* INSTRUCTIONS TO FOLLOW
From the entries below, pull out each line where "ALIGN" appears.

(Saved entries)
________
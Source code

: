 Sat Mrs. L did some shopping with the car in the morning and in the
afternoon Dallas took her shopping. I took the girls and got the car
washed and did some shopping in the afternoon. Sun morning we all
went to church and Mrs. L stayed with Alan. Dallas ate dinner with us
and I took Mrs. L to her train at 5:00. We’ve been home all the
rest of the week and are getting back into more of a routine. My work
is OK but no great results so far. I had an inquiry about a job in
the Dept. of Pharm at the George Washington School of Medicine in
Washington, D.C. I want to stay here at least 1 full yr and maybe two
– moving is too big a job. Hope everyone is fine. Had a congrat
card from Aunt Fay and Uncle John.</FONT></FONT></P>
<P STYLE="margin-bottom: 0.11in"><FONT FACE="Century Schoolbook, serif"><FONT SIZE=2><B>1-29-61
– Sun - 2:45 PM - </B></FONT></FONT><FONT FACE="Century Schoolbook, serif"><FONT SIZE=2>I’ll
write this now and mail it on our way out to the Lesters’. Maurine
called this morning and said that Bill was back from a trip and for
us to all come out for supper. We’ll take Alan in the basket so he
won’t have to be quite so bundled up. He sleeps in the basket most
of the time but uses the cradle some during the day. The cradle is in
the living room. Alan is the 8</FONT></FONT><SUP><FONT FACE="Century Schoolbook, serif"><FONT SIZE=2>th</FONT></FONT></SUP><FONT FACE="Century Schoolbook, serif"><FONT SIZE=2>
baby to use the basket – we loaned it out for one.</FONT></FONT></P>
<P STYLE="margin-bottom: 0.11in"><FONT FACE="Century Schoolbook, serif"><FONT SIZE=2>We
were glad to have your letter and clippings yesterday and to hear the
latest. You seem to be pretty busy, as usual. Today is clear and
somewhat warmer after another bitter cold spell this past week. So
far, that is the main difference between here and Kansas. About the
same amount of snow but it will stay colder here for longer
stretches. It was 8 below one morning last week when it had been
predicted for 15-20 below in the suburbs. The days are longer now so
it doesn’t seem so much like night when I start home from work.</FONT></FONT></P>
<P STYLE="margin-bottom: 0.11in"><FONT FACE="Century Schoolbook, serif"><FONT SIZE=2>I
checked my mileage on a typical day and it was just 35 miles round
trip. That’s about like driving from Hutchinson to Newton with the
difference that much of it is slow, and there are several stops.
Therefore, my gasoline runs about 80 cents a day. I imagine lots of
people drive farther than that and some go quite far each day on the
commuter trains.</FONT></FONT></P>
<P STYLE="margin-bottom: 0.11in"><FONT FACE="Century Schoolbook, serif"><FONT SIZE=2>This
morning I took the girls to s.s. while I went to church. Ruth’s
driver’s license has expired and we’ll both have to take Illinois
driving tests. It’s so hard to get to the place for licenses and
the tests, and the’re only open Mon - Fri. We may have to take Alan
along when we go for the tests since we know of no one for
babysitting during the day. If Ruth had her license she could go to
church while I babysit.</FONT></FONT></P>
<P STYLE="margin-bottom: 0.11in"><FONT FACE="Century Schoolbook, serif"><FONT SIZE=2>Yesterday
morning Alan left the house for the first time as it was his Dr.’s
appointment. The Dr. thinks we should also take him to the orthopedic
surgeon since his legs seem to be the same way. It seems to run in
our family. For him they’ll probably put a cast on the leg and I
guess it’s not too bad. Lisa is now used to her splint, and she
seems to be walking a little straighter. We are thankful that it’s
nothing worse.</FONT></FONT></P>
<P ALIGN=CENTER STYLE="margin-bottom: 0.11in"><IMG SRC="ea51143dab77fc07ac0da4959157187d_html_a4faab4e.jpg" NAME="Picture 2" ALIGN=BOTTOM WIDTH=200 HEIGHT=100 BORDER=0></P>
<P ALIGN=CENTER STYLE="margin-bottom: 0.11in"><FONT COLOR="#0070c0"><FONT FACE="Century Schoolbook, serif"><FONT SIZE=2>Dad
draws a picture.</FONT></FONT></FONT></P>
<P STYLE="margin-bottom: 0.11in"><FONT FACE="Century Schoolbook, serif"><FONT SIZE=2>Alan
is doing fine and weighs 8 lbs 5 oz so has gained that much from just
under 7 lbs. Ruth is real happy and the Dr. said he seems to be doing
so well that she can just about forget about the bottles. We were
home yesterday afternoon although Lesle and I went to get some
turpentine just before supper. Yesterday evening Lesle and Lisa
________
* TASK SOLUTION
<P ALIGN=CENTER STYLE="margin-bottom: 0.11in"><IMG SRC="ea51143dab77fc07ac0da4959157187d_html_a4faab4e.jpg" NAME="Picture 2" ALIGN=BOTTOM WIDTH=200 HEIGHT=100 BORDER=0></P>
<P ALIGN=CENTER STYLE="margin-bottom: 0.11in"><FONT COLOR="#0070c0"><FONT FACE="Century Schoolbook, serif"><FONT SIZE=2>Dad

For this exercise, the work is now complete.